As of JDK 11, Oracle open sourced (or discontinued) all of the remaining commercial features in the Oracle JDK and contributed them to OpenJDK.
(I work on OpenJDK at Oracle, but speak only for myself)
"while Oracle spends tens of millions of dollars every year on the several hundreds of full-time OpenJDK engineers it employs. We must support that somehow by getting more companies to contribute either directly in code or financially through support subscriptions."
An unsustainable situation will continue until it can't --some quote I'm butchering.
I'm inclined to agree with you that we need more contributions from outside Oracle.
Right now, Oracle is doing most of the work, but isn't happy with the money they're making. That allows those companies to contribute less back, but if Oracle stops doing that work, they'll have to step up, and I think they will. They'll shift some of that effort from internal forks to maintaining the base (those internal forks work well for them precisely because they're building on such a stable base).
While I acknowledge your frustrations, that's one of the points of free software. If someone takes OpenJDK, uses it, and has zero problems, they don't have any changes to contribute, and the license doesn't obligate them to contribute money.
I think these days, people are comparing to everyone else in the programming space. Lots of comparisons on past work (and existing ecosystem), present work, and future work can be done but we shouldn't rest on history when evaluating. The days of making real money on the language/runtime alone are probably gone.
Of course, it's just about where it comes from. There's not a GCC premium edition, or a hidden LLVM test suite, etc. I would never question the value of money in development. I think that the business model for languages and runtimes has (for a while now) clearly shifted towards no-strings-attached usage because the sponsoring/stewarding corporate interests align with the open ones. It seems the only barriers towards language and runtime use are put up these days by those clinging to business models of the past.

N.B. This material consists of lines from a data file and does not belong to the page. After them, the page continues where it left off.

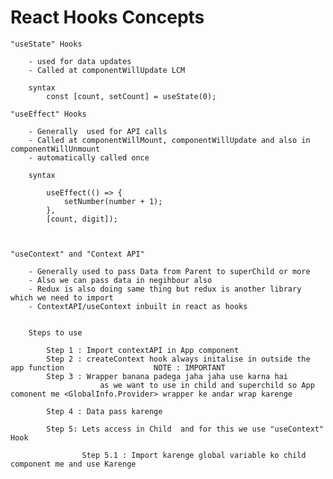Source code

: # React Hooks Concepts

    "useState" Hooks 

        - used for data updates
        - Called at componentWillUpdate LCM

        syntax
            const [count, setCount] = useState(0);

    "useEffect" Hooks

        - Generally  used for API calls
        - Called at componentWillMount, componentWillUpdate and also in componentWillUnmount
        - automatically called once

        syntax

            useEffect(() => {
                setNumber(number + 1);
            },
            [count, digit]);    



    "useContext" and "Context API" 

        - Generally used to pass Data from Parent to superChild or more 
        - Also we can pass data in negihbour also    
        - Redux is also doing same thing but redux is another library which we need to import
        - ContextAPI/useContext inbuilt in react as hooks


        Steps to use

            Step 1 : Import contextAPI in App component     
            Step 2 : createContext hook always initalise in outside the app function                    NOTE : IMPORTANT 
            Step 3 : Wrapper banana padega jaha jaha use karna hai 
                        as we want to use in child and superchild so App comonent me <GlobalInfo.Provider> wrapper ke andar wrap karenge

            Step 4 : Data pass karenge           

            Step 5: Lets access in Child  and for this we use "useContext" Hook

                    Step 5.1 : Import karenge global variable ko child component me and use Karenge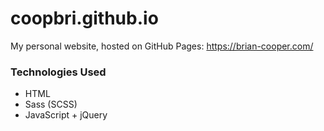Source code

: # coopbri.github.io

My personal website, hosted on GitHub Pages: https://brian-cooper.com/

### Technologies Used
- HTML
- Sass (SCSS)
- JavaScript + jQuery
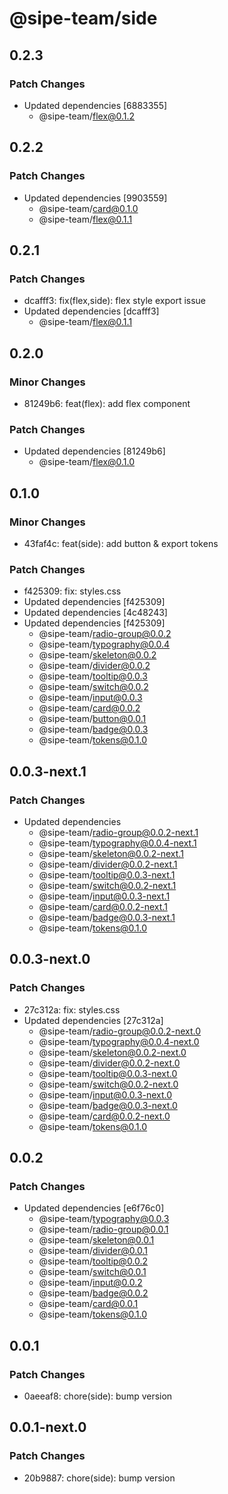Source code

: # @sipe-team/side

## 0.2.3

### Patch Changes

- Updated dependencies [6883355]
  - @sipe-team/flex@0.1.2

## 0.2.2

### Patch Changes

- Updated dependencies [9903559]
  - @sipe-team/card@0.1.0
  - @sipe-team/flex@0.1.1

## 0.2.1

### Patch Changes

- dcafff3: fix(flex,side): flex style export issue
- Updated dependencies [dcafff3]
  - @sipe-team/flex@0.1.1

## 0.2.0

### Minor Changes

- 81249b6: feat(flex): add flex component

### Patch Changes

- Updated dependencies [81249b6]
  - @sipe-team/flex@0.1.0

## 0.1.0

### Minor Changes

- 43faf4c: feat(side): add button & export tokens

### Patch Changes

- f425309: fix: styles.css
- Updated dependencies [f425309]
- Updated dependencies [4c48243]
- Updated dependencies [f425309]
  - @sipe-team/radio-group@0.0.2
  - @sipe-team/typography@0.0.4
  - @sipe-team/skeleton@0.0.2
  - @sipe-team/divider@0.0.2
  - @sipe-team/tooltip@0.0.3
  - @sipe-team/switch@0.0.2
  - @sipe-team/input@0.0.3
  - @sipe-team/card@0.0.2
  - @sipe-team/button@0.0.1
  - @sipe-team/badge@0.0.3
  - @sipe-team/tokens@0.1.0

## 0.0.3-next.1

### Patch Changes

- Updated dependencies
  - @sipe-team/radio-group@0.0.2-next.1
  - @sipe-team/typography@0.0.4-next.1
  - @sipe-team/skeleton@0.0.2-next.1
  - @sipe-team/divider@0.0.2-next.1
  - @sipe-team/tooltip@0.0.3-next.1
  - @sipe-team/switch@0.0.2-next.1
  - @sipe-team/input@0.0.3-next.1
  - @sipe-team/card@0.0.2-next.1
  - @sipe-team/badge@0.0.3-next.1
  - @sipe-team/tokens@0.1.0

## 0.0.3-next.0

### Patch Changes

- 27c312a: fix: styles.css
- Updated dependencies [27c312a]
  - @sipe-team/radio-group@0.0.2-next.0
  - @sipe-team/typography@0.0.4-next.0
  - @sipe-team/skeleton@0.0.2-next.0
  - @sipe-team/divider@0.0.2-next.0
  - @sipe-team/tooltip@0.0.3-next.0
  - @sipe-team/switch@0.0.2-next.0
  - @sipe-team/input@0.0.3-next.0
  - @sipe-team/badge@0.0.3-next.0
  - @sipe-team/card@0.0.2-next.0
  - @sipe-team/tokens@0.1.0

## 0.0.2

### Patch Changes

- Updated dependencies [e6f76c0]
  - @sipe-team/typography@0.0.3
  - @sipe-team/radio-group@0.0.1
  - @sipe-team/skeleton@0.0.1
  - @sipe-team/divider@0.0.1
  - @sipe-team/tooltip@0.0.2
  - @sipe-team/switch@0.0.1
  - @sipe-team/input@0.0.2
  - @sipe-team/badge@0.0.2
  - @sipe-team/card@0.0.1
  - @sipe-team/tokens@0.1.0

## 0.0.1

### Patch Changes

- 0aeeaf8: chore(side): bump version

## 0.0.1-next.0

### Patch Changes

- 20b9887: chore(side): bump version
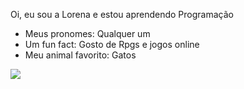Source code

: Oi, eu sou a Lorena e estou aprendendo Programação
- Meus pronomes: Qualquer um
- Um fun fact: Gosto de Rpgs e jogos online
- Meu animal favorito: Gatos

![](https://media1.tenor.com/m/47qpxBq_Tw0AAAAd/cat-cat-meme.gif)

<!---
Myena1/Myena1 is a ✨ special ✨ repository because its `README.md` (this file) appears on your GitHub profile.
You can click the Preview link to take a look at your changes.
--->
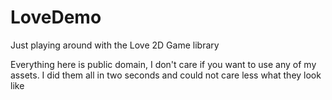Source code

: # LoveDemo

Just playing around with the Love 2D Game library

Everything here is public domain, I don't care if you want to use any of my
assets. I did them all in two seconds
and could not care less what they look like
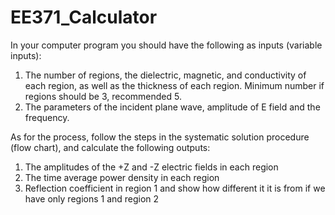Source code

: # EE371_Calculator

In your computer program you should have the following as inputs (variable inputs):
1. The number of regions, the dielectric, magnetic, and conductivity of each region, as well as
the thickness of each region. Minimum number if regions should be 3, recommended 5.
2. The parameters of the incident plane wave, amplitude of E field and the frequency.


As for the process, follow the steps in the systematic solution procedure (flow chart), and
calculate the following outputs:
1. The amplitudes of the +Z and -Z electric fields in each region
2. The time average power density in each region
3. Reflection coefficient in region 1 and show how different it it is from if we have only regions
1 and region 2

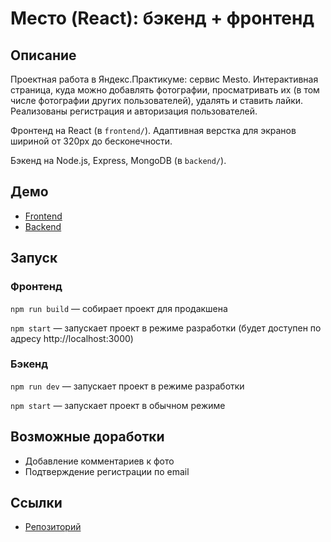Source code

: # Место (React): бэкенд + фронтенд

## Описание

Проектная работа в Яндекс.Практикуме: сервис Mesto. Интерактивная страница, куда можно добавлять фотографии, просматривать их (в том числе фотографии других пользователей), удалять и ставить лайки. Реализованы регистрация и авторизация пользователей.

Фронтенд на React (в `frontend/`). Адаптивная верстка для экранов шириной от 320px до бесконечности. 

Бэкенд на Node.js, Express, MongoDB (в `backend/`).

## Демо

* [Frontend](https://mesto.ogarkov.com)
* [Backend](https://api.mesto.ogarkov.com)

## Запуск

### Фронтенд

`npm run build` — собирает проект для продакшена

`npm start` — запускает проект в режиме разработки (будет доступен по адресу http://localhost:3000)

### Бэкенд

`npm run dev` — запускает проект в режиме разработки

`npm start` — запускает проект в обычном режиме

## Возможные доработки

* Добавление комментариев к фото
* Подтверждение регистрации по email

## Ссылки

* [Репозиторий](https://github.com/d-ogarkov/react-mesto-api-full)

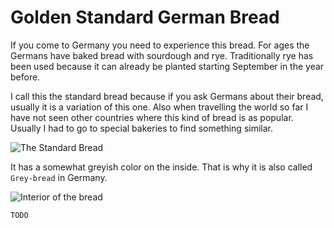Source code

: # Golden Standard German Bread

If you come to Germany you need to experience this bread. For ages the Germans have baked bread with sourdough and rye. Traditionally rye has been used because it can already be planted starting September in the year before.

I call this the standard bread because if you ask Germans about their bread, usually it is a variation of this one. Also when travelling the world so far I have not seen other countries where this kind of bread is as popular. Usually I had to go to special bakeries to find something similar.

![The Standard Bread](https://i.imgur.com/0mPruzB.jpg)

It has a somewhat greyish color on the inside. That is why it is also called `Grey-bread` in Germany.

![Interior of the bread](https://i.imgur.com/Q5EuNGe.jpg)


`TODO`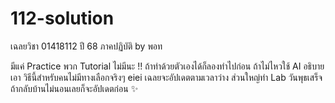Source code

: # 112-solution
เฉลยวิชา 01418112 ปี 68 ภาคปฏิบัติ by พอท

มีแค่ Practice พวก Tutorial ไม่มีนะ
!! ถ้าทำด้วยตัวเองได้ก็ลองทำไปก่อน ถ้าไม่ไหวใช้ AI อธิบายเอา วิธีนี้สำหรับคนไม่มีทางเลือกจริงๆ eiei
เฉลยจะอัปเดตตามเวลาว่าง ส่วนใหญ่ทำ Lab วันพุธเสร็จ ถ้ากลับบ้านไม่นอนเลยก็จะอัปเดตก่อน ✨
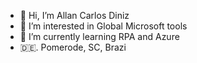 - 👋 Hi, I’m Allan Carlos Diniz
- 👀 I’m interested in Global Microsoft tools
- 🌱 I’m currently learning RPA and Azure
- 🇩🇪. Pomerode, SC, Brazi

<!---
LINKallan/LINKallan is a ✨ special ✨ repository because its `README.md` (this file) appears on your GitHub profile.
You can click the Preview link to take a look at your changes.
--->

Thanks to Oracle, there is no premium OpenJDK or a hidden test suite as in the Sun days (Oracle contributed the remaining commercial "premium" features to OpenJDK a few weeks ago, including those that came in through the BEA acquisition). There is premium support offered by several companies (Oracle, RedHat, Azul, IBM), and a commercial JCK, which is not the OpenJDK test suite but a Java specification test suite for implementations that are not OpenJDk. The JCK can be freely used by OpenJDK.
Premium is something like discontinuing JS engine people rely on, move to Graal where certain performance features are not free for everyone. Hidden test suite is like the JCK I can't download to test my non-OpenJDK-based open source Java impl against (or Harmony or whatever). Regardless of details, the point is that it isn't more open like a MIT licensed Rust, Go, (recent) .Net, etc. There are obviously differing levels of openness by language and runtime regardless of specifics and differing levels by stewards of these languages/runtimes to make money on them.
We're not discontinuing Nashorn, simply not investing more in its maintenance any with the resources we have, which we can put to better use; if someone else wants to step up -- they're more than welcome to. Rust, Go and .Net Core (I think .Net isn't open source) are much, much smaller than OpenJDK. They require far smaller investment from the companies/organizations behind them.
Also OpenJDK lovers seem to keep handwaving the fact that the majority of its code is written by Oracle employees.
Elite GC and JIT compiler algorithms are not implemented for free during weekends and all nighters.